### REQUIRED WORK
Write each entry out again, exactly as it is written.

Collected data

BEGIN

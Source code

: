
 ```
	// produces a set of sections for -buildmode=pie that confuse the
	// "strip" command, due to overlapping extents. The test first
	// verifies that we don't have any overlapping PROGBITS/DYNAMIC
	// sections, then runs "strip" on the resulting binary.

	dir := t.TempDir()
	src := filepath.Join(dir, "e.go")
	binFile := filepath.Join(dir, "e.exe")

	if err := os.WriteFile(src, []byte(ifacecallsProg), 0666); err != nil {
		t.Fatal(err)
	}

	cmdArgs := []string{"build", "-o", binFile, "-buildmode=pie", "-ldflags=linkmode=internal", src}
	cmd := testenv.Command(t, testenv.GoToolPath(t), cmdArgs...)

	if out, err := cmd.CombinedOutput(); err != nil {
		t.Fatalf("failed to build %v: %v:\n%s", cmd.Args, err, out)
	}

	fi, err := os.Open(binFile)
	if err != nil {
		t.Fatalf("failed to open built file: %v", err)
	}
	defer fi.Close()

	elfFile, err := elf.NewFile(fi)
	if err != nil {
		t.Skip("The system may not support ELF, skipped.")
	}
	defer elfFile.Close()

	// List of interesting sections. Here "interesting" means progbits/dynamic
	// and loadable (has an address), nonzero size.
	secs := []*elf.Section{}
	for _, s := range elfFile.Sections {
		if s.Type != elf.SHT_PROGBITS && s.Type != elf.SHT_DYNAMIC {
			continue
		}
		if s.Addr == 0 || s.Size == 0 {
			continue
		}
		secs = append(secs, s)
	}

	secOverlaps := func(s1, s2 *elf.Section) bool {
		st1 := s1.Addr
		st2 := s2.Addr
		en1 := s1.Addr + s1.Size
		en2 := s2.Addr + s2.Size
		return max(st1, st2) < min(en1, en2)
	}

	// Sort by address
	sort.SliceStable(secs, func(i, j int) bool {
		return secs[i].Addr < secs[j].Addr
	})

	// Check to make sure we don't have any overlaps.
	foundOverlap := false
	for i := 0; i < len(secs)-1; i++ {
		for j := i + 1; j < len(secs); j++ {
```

END

### ANSWER BOX
Source code

:
 ```
	// produces a set of sections for -buildmode=pie that confuse the
	// "strip" command, due to overlapping extents. The test first
	// verifies that we don't have any overlapping PROGBITS/DYNAMIC
	// sections, then runs "strip" on the resulting binary.

	dir := t.TempDir()
	src := filepath.Join(dir, "e.go")
	binFile := filepath.Join(dir, "e.exe")

	if err := os.WriteFile(src, []byte(ifacecallsProg), 0666); err != nil {
		t.Fatal(err)
	}

	cmdArgs := []string{"build", "-o", binFile, "-buildmode=pie", "-ldflags=linkmode=internal", src}
	cmd := testenv.Command(t, testenv.GoToolPath(t), cmdArgs...)

	if out, err := cmd.CombinedOutput(); err != nil {
		t.Fatalf("failed to build %v: %v:\n%s", cmd.Args, err, out)
	}

	fi, err := os.Open(binFile)
	if err != nil {
		t.Fatalf("failed to open built file: %v", err)
	}
	defer fi.Close()

	elfFile, err := elf.NewFile(fi)
	if err != nil {
		t.Skip("The system may not support ELF, skipped.")
	}
	defer elfFile.Close()

	// List of interesting sections. Here "interesting" means progbits/dynamic
	// and loadable (has an address), nonzero size.
	secs := []*elf.Section{}
	for _, s := range elfFile.Sections {
		if s.Type != elf.SHT_PROGBITS && s.Type != elf.SHT_DYNAMIC {
			continue
		}
		if s.Addr == 0 || s.Size == 0 {
			continue
		}
		secs = append(secs, s)
	}

	secOverlaps := func(s1, s2 *elf.Section) bool {
		st1 := s1.Addr
		st2 := s2.Addr
		en1 := s1.Addr + s1.Size
		en2 := s2.Addr + s2.Size
		return max(st1, st2) < min(en1, en2)
	}

	// Sort by address
	sort.SliceStable(secs, func(i, j int) bool {
		return secs[i].Addr < secs[j].Addr
	})

	// Check to make sure we don't have any overlaps.
	foundOverlap := false
	for i := 0; i < len(secs)-1; i++ {
		for j := i + 1; j < len(secs); j++ {
```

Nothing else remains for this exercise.